Я пожал плечами. Не очень-то мне хотелось разговаривать с незнакомцем.
- А ведь твоего друга можно вернуть, - продолжил старик. - Ты хочешь знать, что для этого нужно? Совсем немного. Где-то далеко-далеко (а может, и совсем близко, смотря как смотреть, но для тебя - все равно далеко) живет точно такой же (или почти такой же, опять же как взглянешь на это) Сережка... И такой же Игорек, как ты. Конечно, все в этом мире связано. И если твой Сережка будет жить, должен будет умереть Сережка другой. Все очень просто. Дашь на это согласие - и будешь снова с другом.
"Конечно!" - хотел крикнуть я. Но не крикнул. Потому что представил другого Игорька, которому будет так же тошно, как и мне.
- Я вижу, тебе нужно подумать, - сказал старик. - Даю тебе время до конца лета. А пока - до свидания. - И то ли ушел, то ли растворился в прохладном воздухе последнего летнего месяца. Даже следов на песке не осталось.
"За лето я вырос и окреп, - дописал я. - Лето - это лучшее время года".
Прозвенел звонок. Я быстренько перечитал написанное (не шедевр, конечно) и пошел сдавать тетрадку.

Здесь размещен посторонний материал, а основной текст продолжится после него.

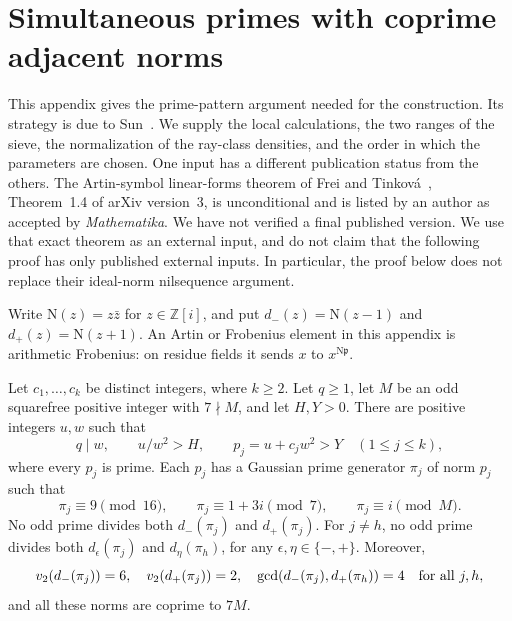 \section{Simultaneous primes with coprime adjacent norms}
\label{sec:v5-sun-proof}

This appendix gives the prime-pattern argument needed for the construction.
Its strategy is due to Sun~\cite{v5sun}. We supply the local calculations,
the two ranges of the sieve, the normalization of the ray-class densities,
and the order in which the parameters are chosen. One input has a different
publication status from the others. The Artin-symbol linear-forms theorem
of Frei and Tinkov\'a~\cite{v5ft}, Theorem~1.4 of arXiv version~3, is
unconditional and is listed by an author as accepted by \emph{Mathematika}.
We have not verified a final published version. We use that exact theorem
as an external input, and do not claim that the following proof has only
published external inputs. In particular, the proof below does not replace
their ideal-norm nilsequence argument.

Write $\mathrm N(z)=z\bar z$ for $z\in\mathbb Z[i]$, and put
$d_-(z)=\mathrm N(z-1)$ and $d_+(z)=\mathrm N(z+1)$.
An Artin or Frobenius element in this appendix is arithmetic Frobenius:
on residue fields it sends $x$ to $x^{\mathrm N\mathfrak p}$.

\begin{theorem}\label{thm:v5-simultaneous-primes}
Let $c_1,\ldots,c_k$ be distinct integers, where $k\geq2$.
Let $q\geq1$, let $M$ be an odd squarefree positive integer with $7\nmid M$,
and let $H,Y>0$. There are positive integers $u,w$ such that
\[
 q\mid w,\qquad u/w^2>H,\qquad p_j=u+c_jw^2>Y
 \quad(1\leq j\leq k),
\]
where every $p_j$ is prime. Each $p_j$ has a Gaussian prime generator
$\pi_j$ of norm $p_j$ such that
\[
 \pi_j\equiv9\pmod {16},\qquad
 \pi_j\equiv1+3i\pmod7,\qquad
 \pi_j\equiv i\pmod M.
\]
No odd prime divides both $d_-(\pi_j)$ and $d_+(\pi_j)$.
For $j\ne h$, no odd prime divides both $d_\epsilon(\pi_j)$ and
$d_\eta(\pi_h)$, for any $\epsilon,\eta\in\{-,+\}$.
Moreover,
\[
 v_2(d_-(\pi_j))=6,\quad v_2(d_+(\pi_j))=2,\quad
 \gcd(d_-(\pi_j),d_+(\pi_h))=4\quad\hbox{for all }j,h,
\]
and all these norms are coprime to $7M$.
\end{theorem}

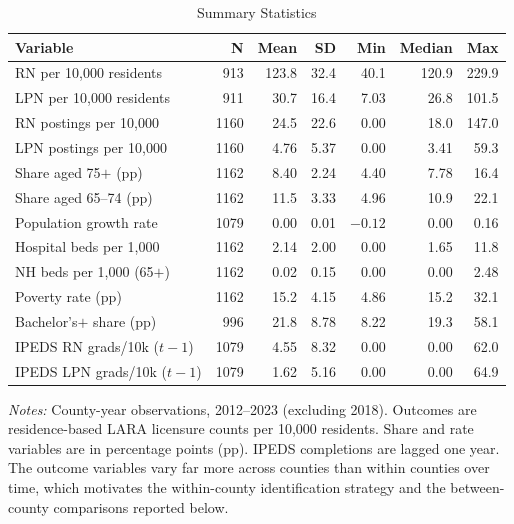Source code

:\documentclass[12pt]{article}
\begin{document}
\begin{table}[!htbp]
\centering
\caption{Summary Statistics}
\label{tab:summary_stats}
\small
\begin{tabular}{lrrrrrr}
\toprule
Variable & N & Mean & SD & Min & Median & Max \\
\midrule
RN per 10{,}000 residents      & 913  & 123.8 & 32.4 & 40.1  & 120.9 & 229.9 \\
LPN per 10{,}000 residents     & 911  & 30.7  & 16.4 & 7.03  & 26.8  & 101.5 \\
RN postings per 10{,}000       & 1160 & 24.5  & 22.6 & 0.00  & 18.0  & 147.0 \\
LPN postings per 10{,}000      & 1160 & 4.76  & 5.37 & 0.00  & 3.41  & 59.3  \\
Share aged 75$+$ (pp)          & 1162 & 8.40  & 2.24 & 4.40  & 7.78  & 16.4  \\
Share aged 65--74 (pp)         & 1162 & 11.5  & 3.33 & 4.96  & 10.9  & 22.1  \\
Population growth rate         & 1079 & 0.00  & 0.01 & $-0.12$ & 0.00 & 0.16  \\
Hospital beds per 1{,}000      & 1162 & 2.14  & 2.00 & 0.00  & 1.65  & 11.8  \\
NH beds per 1{,}000 (65$+$)    & 1162 & 0.02  & 0.15 & 0.00  & 0.00  & 2.48  \\
Poverty rate (pp)              & 1162 & 15.2  & 4.15 & 4.86  & 15.2  & 32.1  \\
Bachelor's$+$ share (pp)       & 996  & 21.8  & 8.78 & 8.22  & 19.3  & 58.1  \\
IPEDS RN grads/10k ($t-1$)     & 1079 & 4.55  & 8.32 & 0.00  & 0.00  & 62.0  \\
IPEDS LPN grads/10k ($t-1$)    & 1079 & 1.62  & 5.16 & 0.00  & 0.00  & 64.9  \\
\bottomrule
\end{tabular}
{\par\medskip\footnotesize\textit{Notes:} County-year observations, 2012--2023 (excluding 2018). Outcomes are residence-based LARA licensure counts per 10{,}000 residents. Share and rate variables are in percentage points (pp). IPEDS completions are lagged one year. The outcome variables vary far more across counties than within counties over time, which motivates the within-county identification strategy and the between-county comparisons reported below.}
\end{table}

\FloatBarrier

\end{document}
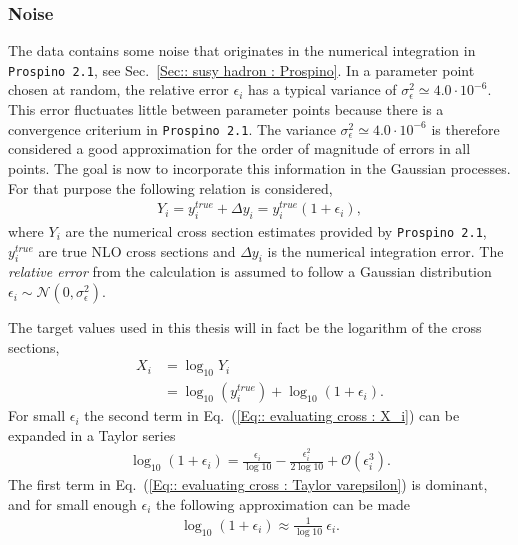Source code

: \documentclass[twoside,english]{uiofysmaster}
\begin{document}
{{\subsubsection{Noise}\label{Sec:: evaluating cross : Noise in dataset}

The data contains some noise that originates in the numerical integration in \verb|Prospino 2.1|, see Sec.~\ref{Sec:: susy hadron : Prospino}. In a parameter point chosen at random, the relative error $\epsilon_i$ has a typical variance of $\sigma^2_{\epsilon} \simeq 4.0 \cdot 10^{-6}$. This error fluctuates little between parameter points because there is a convergence criterium in \verb|Prospino 2.1|. The variance $\sigma^2_{\epsilon} \simeq 4.0 \cdot 10^{-6}$ is therefore considered a good approximation for the order of magnitude of errors in all points. The goal is now to incorporate this information in the Gaussian processes. For that purpose the following relation is considered,
\begin{align}\label{Eq:: cross section w/ error}
Y_i = y^{true}_i + \Delta y_i = y_i^{true}(1 + \epsilon_i),
\end{align}
where $Y_i$ are the numerical cross section estimates provided by \verb|Prospino 2.1|, $y_i^{true}$ are true NLO cross sections and $\Delta y_i$ is the numerical integration error. The \textit{relative error} from the calculation is assumed to follow a Gaussian distribution $\epsilon_i \sim \mathcal{N}(0, \sigma_{\epsilon}^2)$. 

The target values used in this thesis will in fact be the logarithm of the cross sections, 
\begin{align}
X_i &= \log_{10} Y_i \nonumber \\
&= \log_{10}(y_i^{true})  + \log_{10}(1 + \epsilon_i).\label{Eq:: evaluating cross : X_i}
\end{align}
For small $\epsilon_i$ the second term in Eq.~(\ref{Eq:: evaluating cross : X_i}) can be expanded in a Taylor series
\begin{align}\label{Eq:: evaluating cross : Taylor varepsilon}
\log_{10}(1 + \epsilon_i) = \frac{\epsilon_i}{\log 10} - \frac{\epsilon_i^2}{2 \log 10} + \mathcal{O}(\epsilon_i^3). 
\end{align} 
The first term in Eq.~(\ref{Eq:: evaluating cross : Taylor varepsilon}) is dominant, and for small enough $\epsilon_i$ the following approximation can be made
\begin{align}
\log_{10}(1 + \epsilon_i) \approx \frac{1}{\log 10} ~\epsilon_i.
\end{align}

}}
\end{document}

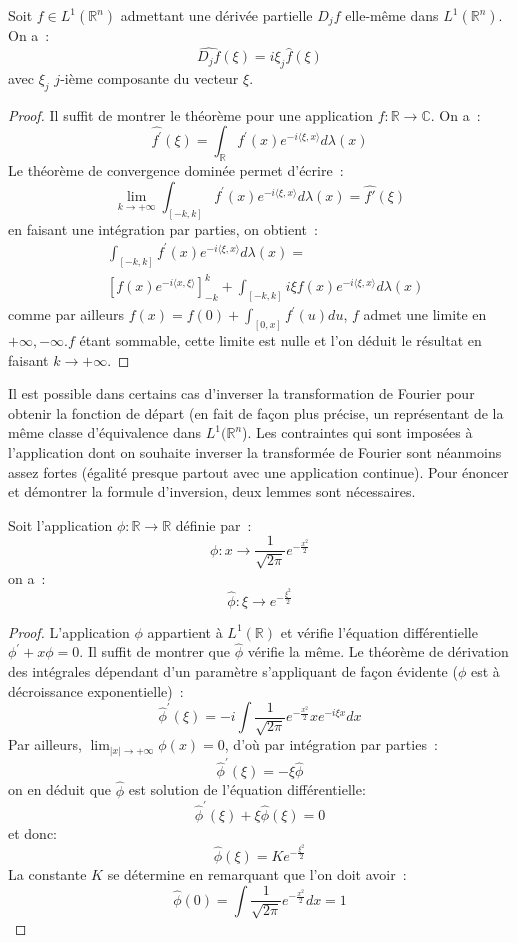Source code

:\begin{mandatory}
\begin{prop}
Soit $f \in L^1(\mathbb{R}^n)$ admettant une dérivée partielle $D_j f$
elle-même dans $ L^1(\mathbb{R}^n)$. On a~:
\[
\widehat{D_j f}(\xi) =  i \xi_j \widehat{f}(\xi)
\]
avec $\xi_j$ $j$-ième composante du vecteur $\xi$.
\end{prop}
\end{mandatory}
\begin{proof}
Il suffit de montrer le théorème pour une application $f : \mathbb{R}
\to \mathbb{C}$.
On a~:
\[
\widehat{f^\prime}(\xi) = \int_{\mathbb{R}} f^\prime (x) e^{-i \langle \xi,
  x \rangle } d \lambda(x)
\]
Le théorème de convergence dominée permet d'écrire~:
\[
\lim_{k \to + \infty} \int_{[-k,k]} f^\prime (x) e^{-i \langle \xi,
  x \rangle} d \lambda(x) = \widehat{f\prime}(\xi)
\]
en faisant une intégration par parties, on obtient~:
\begin{align*}
& \int_{[-k,k]} f^\prime(x) e^{-i \langle \xi,
  x \rangle } d \lambda(x) = \\
&[f(x) e^{-i \langle
  x, \xi \rangle }]_{-k}^k +  \int_{[-k,k]} i \xi f(x) e^{-i \langle\xi,
  x \rangle } d \lambda(x)
\end{align*}
comme par ailleurs $f(x) = f(0) +\int_{[0,x]} f^\prime(u) du$, $f$
admet une limite en $+\infty, -\infty$.$f$ étant sommable, cette
limite est nulle et l'on déduit le résultat en faisant $k \to +\infty$.
\end{proof}
Il est possible dans certains cas d'inverser la transformation de Fourier pour
obtenir la fonction de départ (en fait de façon plus précise, un représentant
de la même classe d'équivalence dans $L^1(\mathbb{R}^n$). Les contraintes qui
sont imposées à l'application dont on souhaite inverser la transformée de
Fourier sont néanmoins assez fortes (égalité presque partout avec une
application continue). Pour énoncer et démontrer la formule d'inversion, deux
lemmes sont nécessaires.
\begin{lemme}\label{fourier:3}
Soit l'application $\phi \colon \mathbb{R} \to \mathbb{R}$ définie par~:
\[
\phi : x \to \frac{1}{\sqrt{2\pi}}e^{-\frac{x^2}{2}}
\]
on a~:
\[
\widehat{\phi} : \xi \to e^{- \frac{\xi^2}{2}}
\]
\end{lemme}
\begin{proof}
L'application $\phi$ appartient à $L^1(\mathbb{R})$ et vérifie l'équation
différentielle $\phi^\prime + x \phi = 0$. Il suffit de montrer que $\widehat{\phi}$ vérifie la même.
Le théorème de dérivation des intégrales dépendant d'un paramètre
s'appliquant de façon évidente ($\phi$ est à décroissance
exponentielle)~:
\[
\widehat{\phi}^\prime(\xi) = -i \int
\frac{1}{\sqrt{2\pi}}e^{-\frac{x^2}{2}} x e^{-i \xi x} dx
\]
Par ailleurs, $\lim_{|x| \to +\infty} \phi(x) = 0$, d'où par intégration
par parties~:
\[
\widehat{\phi}^\prime(\xi) = - \xi \widehat{\phi}
\]
on en déduit que $\widehat{\phi}$ est solution de l'équation différentielle:
$$\widehat{\phi}^\prime(\xi)+\xi \widehat{\phi}(\xi)=0$$
 et donc:
\[
\widehat{\phi}(\xi) = K e^{-\frac{\xi^2}{2}}
\]
La constante $K$ se détermine en remarquant que l'on doit avoir~:
\[
\widehat{\phi}(0) = \int \frac{1}{\sqrt{2\pi}}e^{-\frac{x^2}{2}} dx = 1
\]
\end{proof}
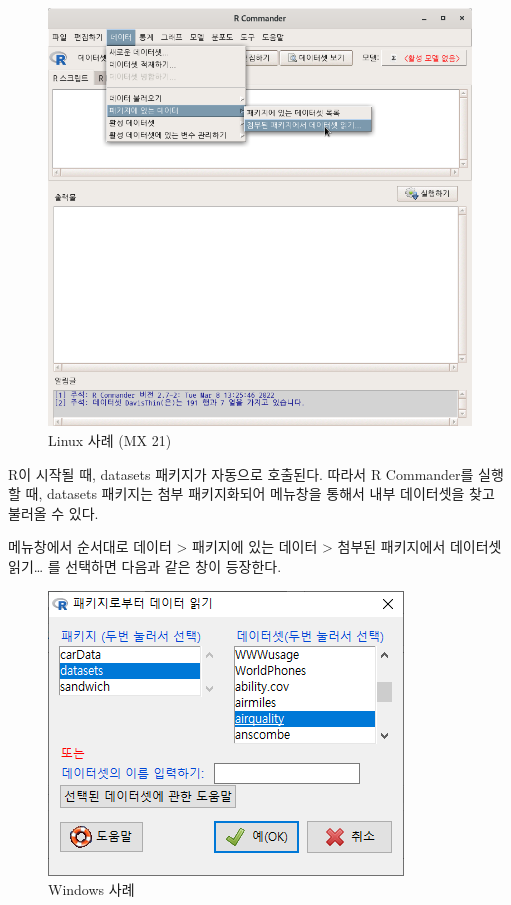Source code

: \documentclass[
]{book}
\begin{document}
\begin{figure}
\centering
\includegraphics{fig/dataset-airquality-01.png}
\caption{Linux 사례 (MX 21)}
\end{figure}

R이 시작될 때, datasets 패키지가 자동으로 호출된다. 따라서 R Commander를 실행할 때, datasets 패키지는 첨부 패키지화되어 메뉴창을 통해서 내부 데이터셋을 찾고 불러올 수 있다.

메뉴창에서 순서대로 데이터 \textgreater{} 패키지에 있는 데이터 \textgreater{} 첨부된 패키지에서 데이터셋 읽기\ldots{} 를 선택하면 다음과 같은 창이 등장한다.

\begin{figure}
\centering
\includegraphics{fig/dataset-airquality-02.png}
\caption{Windows 사례}
\end{figure}
\end{document}
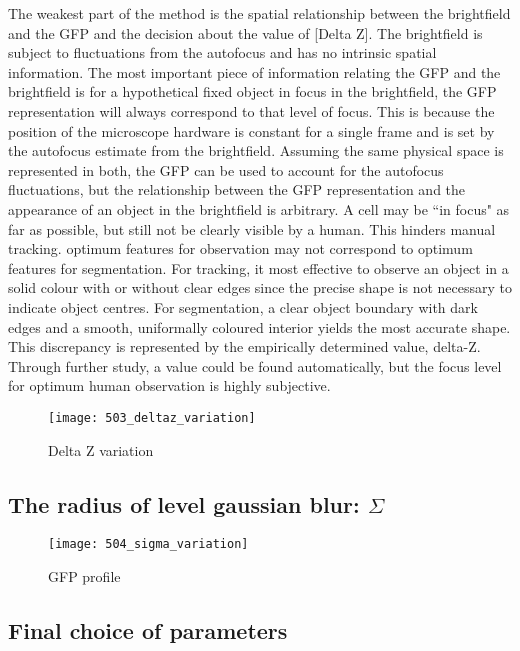 The weakest part of the method is the spatial relationship between the brightfield and the GFP and the decision about the value of [Delta Z]. The brightfield is subject to fluctuations from the autofocus and has no intrinsic spatial information. The most important piece of information relating the GFP and the brightfield is for a hypothetical fixed object in focus in the brightfield, the GFP representation will always correspond to that level of focus. This is because the position of the microscope hardware is constant for a single frame and is set by the autofocus estimate from the brightfield. Assuming the same physical space is represented in both, the GFP can be used to account for the autofocus fluctuations, but the relationship between the GFP representation and the appearance of an object in the brightfield is arbitrary. A cell may be ``in focus" as far as possible, but still not be clearly visible by a human. This hinders manual tracking. optimum features for observation may not correspond to optimum features for segmentation. For tracking, it most effective to observe an object in a solid colour with or without clear edges since the precise shape is not necessary to indicate object centres. For segmentation, a clear object boundary with dark edges and a smooth, uniformally coloured interior yields the most accurate shape. This discrepancy is represented by the empirically determined value, delta-Z. Through further study, a value could be found automatically, but the focus level for optimum human observation is highly subjective.

\begin{figure}[p]
 \centering
 \texttt{[image: 503\_deltaz\_variation]}
 \caption{
 	Delta Z variation
 }
 \label{fig:deltazvariation}
\end{figure}

\subsection{The radius of level gaussian blur: $\Sigma$}



\begin{figure}[p]
 \centering
 \texttt{[image: 504\_sigma\_variation]}
 \caption{
 	GFP profile
 }
 \label{fig:sigmavariation}
\end{figure}

\subsection{Final choice of parameters}

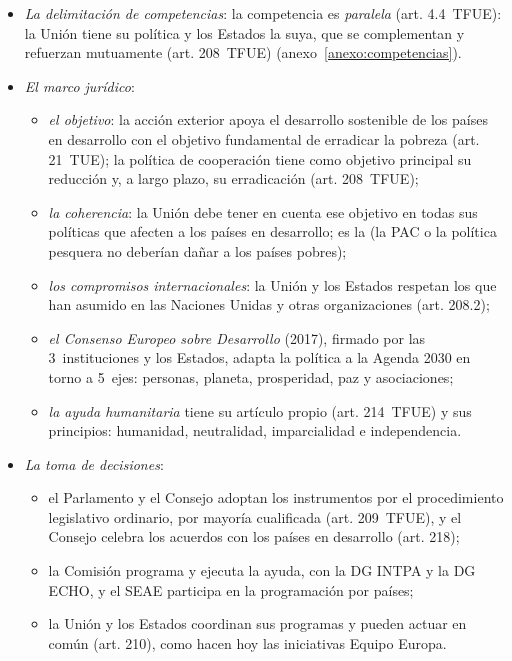 \documentclass[11pt]{article}
\begin{document}
\begin{itemize}
\begin{itemize}
  \end{itemize}
\item \emph{La delimitación de competencias}: la competencia es \emph{paralela} (art. 4.4~TFUE): la Unión tiene su política y los Estados la suya, que se complementan y refuerzan mutuamente (art. 208~TFUE) (anexo~\ref{anexo:competencias}).
\item \emph{El marco jurídico}:
  \begin{itemize}
  \item \emph{el objetivo}: la acción exterior apoya el desarrollo sostenible de los países en desarrollo con el objetivo fundamental de erradicar la pobreza (art. 21~TUE); la política de cooperación tiene como objetivo principal su reducción y, a largo plazo, su erradicación (art. 208~TFUE);
  \item \emph{la coherencia}: la Unión debe tener en cuenta ese objetivo en todas sus políticas que afecten a los países en desarrollo; es la  (la PAC o la política pesquera no deberían dañar a los países pobres);
  \item \emph{los compromisos internacionales}: la Unión y los Estados respetan los que han asumido en las Naciones Unidas y otras organizaciones (art. 208.2);
  \item \emph{el Consenso Europeo sobre Desarrollo} (2017), firmado por las 3~instituciones y los Estados, adapta la política a la Agenda 2030 en torno a 5~ejes: personas, planeta, prosperidad, paz y asociaciones\nocite{UE2017Consenso};
  \item \emph{la ayuda humanitaria} tiene su artículo propio (art. 214~TFUE) y sus principios: humanidad, neutralidad, imparcialidad e independencia.
  \end{itemize}
\item \emph{La toma de decisiones}:
  \begin{itemize}
  \item el Parlamento y el Consejo adoptan los instrumentos por el procedimiento legislativo ordinario, por mayoría cualificada (art. 209~TFUE), y el Consejo celebra los acuerdos con los países en desarrollo (art. 218);
  \item la Comisión programa y ejecuta la ayuda, con la DG INTPA y la DG ECHO, y el SEAE participa en la programación por países;
  \item la Unión y los Estados coordinan sus programas y pueden actuar en común (art. 210), como hacen hoy las iniciativas Equipo Europa.
  \end{itemize}
\end{itemize}
\end{document}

Лето прошло, и странный старик - лишь плод моего воображения, живой мираж, пробудивший во мне последнюю искорку надежды.
Но, идя по коридору, я уже думал не совсем так. Потому что у дальнего окна я заметил знакомую сутулую фигуру в том же нелепом плаще.
Я не побежал прочь. Зачем убегать, если принял решение? Впрочем, я знал его уже давно.
Я подошел к старику, посмотрел в его серо-зеленые влажные глаза с красными прожилками и сказал:
- Пусть ОН будет жить.
...Сережка подошел ко мне и сказал тихонько:
- Меня дома за эту двойку убьют. Ты извини...
Я не стал это слушать, лишь выкрикнул зло:
- У меня больше нет друга! - и вмазал ему по физиономии (с частыми-частыми веснушками, смешным курносым носом и почти жалобно глядящими серо-зелеными глазами). Я даже не стал защищаться от ответного удара, потому что знал: его не будет. И напрасно. Сережкин кулак метко заехал мне по носу. Мы сцепились крепко. Не знаю, чем бы все это закончилось, если бы не наш новый завуч - Петр Александрович. Он разнял нас и, держа за шивороты, поставил друг против друга:
- Вот ведь друзья, не разлей вода... Третий раз за месяц! Будем жать друг другу руки или отложим?
- Отложим, - буркнул я.
- Угу, - согласился Сережка.
И мы разошлись. В разные стороны.
Да ладно, подумаешь... Не впервой.
...А скоро - лето. И я уверен: оно будет - добрым.